As with most muscle groups, there are several exercises available to target the bicep, though the most effective for direct stimulation of the arms and indirect stimulation of the back, shoulders and legs (isometrically) throughout the entire movement would be standing barbell curls. This movement is quite simple, gripping the bar evenly with your palms facing away from you, at a point just wider than shoulder width and standing straight; lift the bar from the lowest point to the top of the movement so your arms are fully bent. It’s important to lift slowly and not to jerk or swing the weight to the top using your hips. Control the weight during the down movement or negative portion of the movement, again moving slowly and not letting the bar simply fall.
As with all other exercises, form and posture is important, and if done properly, standing barbell curls will be effective in stimulating all of the muscles in the front of the arm, including the forearm flexors, as well as the deltoids, traps, lumbar and pectorals.
The remaining arm muscles work in opposition to the bicep, acting to extend the arm rather than bend it. Many bodybuilders don’t realise that the tricep actually makes up more of the arm than the bicep.

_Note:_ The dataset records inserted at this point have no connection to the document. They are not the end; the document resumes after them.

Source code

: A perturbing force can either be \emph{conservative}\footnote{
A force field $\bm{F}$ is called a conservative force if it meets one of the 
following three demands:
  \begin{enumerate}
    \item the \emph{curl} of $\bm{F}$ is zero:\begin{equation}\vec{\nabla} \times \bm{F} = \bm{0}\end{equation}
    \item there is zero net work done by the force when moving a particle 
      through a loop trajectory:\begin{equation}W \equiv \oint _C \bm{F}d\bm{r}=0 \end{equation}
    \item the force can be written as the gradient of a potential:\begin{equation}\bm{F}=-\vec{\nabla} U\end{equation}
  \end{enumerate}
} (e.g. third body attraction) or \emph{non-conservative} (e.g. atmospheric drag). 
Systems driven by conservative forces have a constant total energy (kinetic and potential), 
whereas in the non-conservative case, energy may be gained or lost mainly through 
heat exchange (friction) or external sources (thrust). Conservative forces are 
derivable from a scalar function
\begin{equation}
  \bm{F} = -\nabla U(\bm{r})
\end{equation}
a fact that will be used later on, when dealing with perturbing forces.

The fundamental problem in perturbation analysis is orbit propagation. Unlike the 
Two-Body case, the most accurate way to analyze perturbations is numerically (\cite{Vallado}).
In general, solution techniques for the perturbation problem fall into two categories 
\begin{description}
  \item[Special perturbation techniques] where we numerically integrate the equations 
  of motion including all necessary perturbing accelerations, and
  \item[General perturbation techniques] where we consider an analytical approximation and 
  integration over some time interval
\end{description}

Hence there being two brachii for the bicep (bi = two) and three for the tricep (tri = three). For this reason many people will find (eventually) that their triceps are capable of moving more weight than the bicep.
As the biceps assist in pulling weight toward the body, the triceps assist in pushing weight away from the body. For this reason, probably the best core exercise for triceps is close grip flat bench press. Even with this simple movement there are several variations, from lying barbell raises to incorporated pullovers. For the purpose of core exercises, a straight close grip flat bench press is most appropriate.
As with standard flat bench press this movement is simple; raise the weighted barbell from your chest to a straight arm position above your face. The difference being that your grip is much closer together, as indicated by the movement name. As a result of the close grip it is advised that you use a shorter bent bar (preacher curl bar) for this movement, to make balancing the weight easier and to position your wrist joint for less stress.
When done properly, this movement will not only stimulate your tricep nicely, but will also provide indirect stimulation to your pectorals and shoulders as well.
When you think of your body as a collection of large muscle groups, rather than individual body parts, you recognise that each group will function to support and assist all the others. This provides you with an opportunity to take advantage of your natural make up and use your body the way it was intended.
As mentioned earlier, the key factor in any core movement is both the direct and indirect stimulation provided by heavy movements. The benefit of heavy core movements is to provide more stimulation than other more isolated exercises and in turn provide better and more even development. While there is a time and place for isolative movements, lower weights and more direct focus, populate your training plan with as many core movements as possible and you will experience fast gains in strength and size.